ME: But MOOOOOOOOM! They take freshmen!
MOM: Why the rush? Y'all just got there? You don’t know your elbow from a hole in the ground. How can you choose the right one? How will they know you won’t immediately flunk out?
ME: But moooooom! It’s HARD to get in when you’re a sophmore! They like FRESHMEN.
MOM: And why do you think that is?
Um, to get the maximum amount of money during your time in college? Because they are kind of just looking for numbers to pay for those houses? They don’t really care what you’re really like? DANG. I hate it when she logics me to death.
Anyhow, she said I could join whatever I wanted. She just wan’t going to pay for it. Which meant I wasn’t joining. Because unless I took a work study job selling crack? No haps.
But either way, something else happened. Those goddamn girls didn’t accept G. She was tall and solid with a great laugh and a huge mane of beautiful hair. But she wasn’t like them. She was warm and friendly. She was artistic and direct. And you knew that you weren’t just going to tell G something stupid and go unchallenged. She was a woman in a sea of frail, nervous girls. And worst of all? She was a sophomore, up against a teeming eager-eyed throng of idiots.
None of the ones she wanted, wanted her. I’m not even sure any of them said yes to her. I remember that making her very upset.
And even though I was mad at my mom for not just fessing up with the thousands of dollars? In my heart of hearts, I didn’t really want to join a club that wasn’t fighting amongst themselves to have G. I didn’t know a lot. But I knew that was a woman worth having.

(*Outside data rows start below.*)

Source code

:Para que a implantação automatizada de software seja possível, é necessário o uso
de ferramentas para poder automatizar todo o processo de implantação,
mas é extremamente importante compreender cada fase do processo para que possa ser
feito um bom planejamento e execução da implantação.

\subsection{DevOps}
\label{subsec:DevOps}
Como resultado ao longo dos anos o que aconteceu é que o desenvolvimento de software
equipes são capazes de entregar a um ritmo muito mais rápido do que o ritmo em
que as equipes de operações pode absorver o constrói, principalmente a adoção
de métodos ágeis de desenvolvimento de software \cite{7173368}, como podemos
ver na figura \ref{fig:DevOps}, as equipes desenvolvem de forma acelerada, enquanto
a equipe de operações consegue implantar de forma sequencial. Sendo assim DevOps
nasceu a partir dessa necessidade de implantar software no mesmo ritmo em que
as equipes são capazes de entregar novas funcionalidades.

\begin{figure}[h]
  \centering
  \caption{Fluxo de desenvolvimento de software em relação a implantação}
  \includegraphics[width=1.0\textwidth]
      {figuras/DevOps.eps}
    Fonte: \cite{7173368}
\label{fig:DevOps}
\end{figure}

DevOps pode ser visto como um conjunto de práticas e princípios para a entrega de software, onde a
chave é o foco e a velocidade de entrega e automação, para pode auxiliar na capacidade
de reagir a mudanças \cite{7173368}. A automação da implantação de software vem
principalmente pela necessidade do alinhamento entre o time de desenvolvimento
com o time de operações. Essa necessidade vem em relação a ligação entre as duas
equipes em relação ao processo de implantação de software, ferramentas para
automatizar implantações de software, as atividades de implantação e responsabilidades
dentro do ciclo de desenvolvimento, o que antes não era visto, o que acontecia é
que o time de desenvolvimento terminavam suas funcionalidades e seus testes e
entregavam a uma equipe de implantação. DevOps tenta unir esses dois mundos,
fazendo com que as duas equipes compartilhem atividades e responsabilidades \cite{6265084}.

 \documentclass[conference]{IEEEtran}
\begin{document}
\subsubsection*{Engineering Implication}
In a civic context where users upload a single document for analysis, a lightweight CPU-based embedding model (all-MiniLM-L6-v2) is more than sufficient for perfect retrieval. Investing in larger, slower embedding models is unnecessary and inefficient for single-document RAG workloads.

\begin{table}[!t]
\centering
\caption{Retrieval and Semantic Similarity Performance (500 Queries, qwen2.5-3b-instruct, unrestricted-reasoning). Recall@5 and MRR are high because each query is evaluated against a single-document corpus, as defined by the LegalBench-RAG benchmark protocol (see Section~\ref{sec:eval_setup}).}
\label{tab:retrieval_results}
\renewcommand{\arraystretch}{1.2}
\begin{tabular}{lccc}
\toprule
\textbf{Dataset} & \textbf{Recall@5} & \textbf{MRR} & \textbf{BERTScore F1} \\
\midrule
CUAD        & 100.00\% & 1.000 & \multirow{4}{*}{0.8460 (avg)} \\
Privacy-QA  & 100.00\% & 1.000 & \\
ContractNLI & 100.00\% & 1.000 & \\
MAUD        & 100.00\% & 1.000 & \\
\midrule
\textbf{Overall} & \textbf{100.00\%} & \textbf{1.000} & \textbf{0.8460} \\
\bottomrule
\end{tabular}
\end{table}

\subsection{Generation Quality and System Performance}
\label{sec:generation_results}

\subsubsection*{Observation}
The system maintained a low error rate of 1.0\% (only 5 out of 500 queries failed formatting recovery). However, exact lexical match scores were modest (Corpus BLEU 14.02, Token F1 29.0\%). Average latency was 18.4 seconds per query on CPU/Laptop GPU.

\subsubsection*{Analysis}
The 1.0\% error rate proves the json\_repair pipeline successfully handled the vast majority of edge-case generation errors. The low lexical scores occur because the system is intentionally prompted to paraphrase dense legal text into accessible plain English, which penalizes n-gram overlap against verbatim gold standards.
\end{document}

G is a big Hollywood writer now. So THERE, losers.
Anyhow, that was that for them.
Spring came and I started to get restless at NU - long story short? I started missing black folks. Don’t get me wrong - I loved all my friends. I just missed people who watched Martin. I wanted people that already knew what I put in my hair. It was the culture that I missed. I remember my friend Shanta and I gleefully sharing a can of collard greens.
I remember my friend Glendon Palmer, took Shanta over to his dorm. He opened the door on a lounge and THERE WERE 500 BLACK PEOPLE PLAYING SPADES.
Shanta and I? We exhaled.
That night led me to meet a Delta. Tonya. From Delta Sigma Theta. And I learned that this sorority is about more than philanthropy. Raising money is important. But this organization was about public service. Hands on. Every week. And I liked the women I met. One of which created TV shows called Girlfriends and The Game. Another is a doctor. Another is a professor. They were interesting. And strangely business-like.
I called my mother. I wanted to pledge Delta.
She still wouldn’t pay for it. I figured out how to do it myself.
Even today, almost twenty years later, Delta changes me. In a city with a very low population of black folks, chapter meetings are full of black women. And while they most certainly are not playing spades, I exhale. And I have found a sense of … place. I lead hoardes of young folks all day at work. But I enjoy being in the company of my elders. It is settling in a way I hardly know how to explain.
Perhaps I am back among the long gone Gaston Girls - my grandmother and her sisters? Women who will tell me that everything will be okay and I believe they know what they are talking about? Women that are looking to me to pick up the torch and use all my gifts to keep it burning as they have done for so many years? They have … expectations.
And the Delta I became in 1991 has expectations. But it is easier to see them when they are reflected in the faces of other Deltas.